== Segment start ==

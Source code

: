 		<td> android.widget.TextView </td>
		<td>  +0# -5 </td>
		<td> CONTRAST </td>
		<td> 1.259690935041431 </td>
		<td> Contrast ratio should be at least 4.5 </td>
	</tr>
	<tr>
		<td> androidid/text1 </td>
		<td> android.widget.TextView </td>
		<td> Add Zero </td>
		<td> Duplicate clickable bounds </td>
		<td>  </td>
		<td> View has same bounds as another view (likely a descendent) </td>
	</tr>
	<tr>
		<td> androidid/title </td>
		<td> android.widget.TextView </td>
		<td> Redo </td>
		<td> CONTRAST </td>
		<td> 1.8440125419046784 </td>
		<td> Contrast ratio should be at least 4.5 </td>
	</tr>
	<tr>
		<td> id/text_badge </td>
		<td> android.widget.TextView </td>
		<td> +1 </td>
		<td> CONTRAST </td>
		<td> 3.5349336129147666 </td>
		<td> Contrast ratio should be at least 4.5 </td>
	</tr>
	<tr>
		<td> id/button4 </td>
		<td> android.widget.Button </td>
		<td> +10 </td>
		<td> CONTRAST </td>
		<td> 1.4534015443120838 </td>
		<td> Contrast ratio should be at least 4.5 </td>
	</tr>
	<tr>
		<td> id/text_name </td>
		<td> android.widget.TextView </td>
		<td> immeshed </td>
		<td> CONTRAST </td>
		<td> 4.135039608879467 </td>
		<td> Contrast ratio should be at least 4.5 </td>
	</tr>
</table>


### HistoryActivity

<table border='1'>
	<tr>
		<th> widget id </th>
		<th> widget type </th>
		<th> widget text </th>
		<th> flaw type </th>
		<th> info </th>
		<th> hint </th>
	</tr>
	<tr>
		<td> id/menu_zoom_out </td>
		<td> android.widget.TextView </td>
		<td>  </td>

== Segment end ==

Task requirements> Copy out the records once more, exactly as they are written.

Response below>
Source code

: 		<td> android.widget.TextView </td>
		<td>  +0# -5 </td>
		<td> CONTRAST </td>
		<td> 1.259690935041431 </td>
		<td> Contrast ratio should be at least 4.5 </td>
	</tr>
	<tr>
		<td> androidid/text1 </td>
		<td> android.widget.TextView </td>
		<td> Add Zero </td>
		<td> Duplicate clickable bounds </td>
		<td>  </td>
		<td> View has same bounds as another view (likely a descendent) </td>
	</tr>
	<tr>
		<td> androidid/title </td>
		<td> android.widget.TextView </td>
		<td> Redo </td>
		<td> CONTRAST </td>
		<td> 1.8440125419046784 </td>
		<td> Contrast ratio should be at least 4.5 </td>
	</tr>
	<tr>
		<td> id/text_badge </td>
		<td> android.widget.TextView </td>
		<td> +1 </td>
		<td> CONTRAST </td>
		<td> 3.5349336129147666 </td>
		<td> Contrast ratio should be at least 4.5 </td>
	</tr>
	<tr>
		<td> id/button4 </td>
		<td> android.widget.Button </td>
		<td> +10 </td>
		<td> CONTRAST </td>
		<td> 1.4534015443120838 </td>
		<td> Contrast ratio should be at least 4.5 </td>
	</tr>
	<tr>
		<td> id/text_name </td>
		<td> android.widget.TextView </td>
		<td> immeshed </td>
		<td> CONTRAST </td>
		<td> 4.135039608879467 </td>
		<td> Contrast ratio should be at least 4.5 </td>
	</tr>
</table>


### HistoryActivity

<table border='1'>
	<tr>
		<th> widget id </th>
		<th> widget type </th>
		<th> widget text </th>
		<th> flaw type </th>
		<th> info </th>
		<th> hint </th>
	</tr>
	<tr>
		<td> id/menu_zoom_out </td>
		<td> android.widget.TextView </td>
		<td>  </td>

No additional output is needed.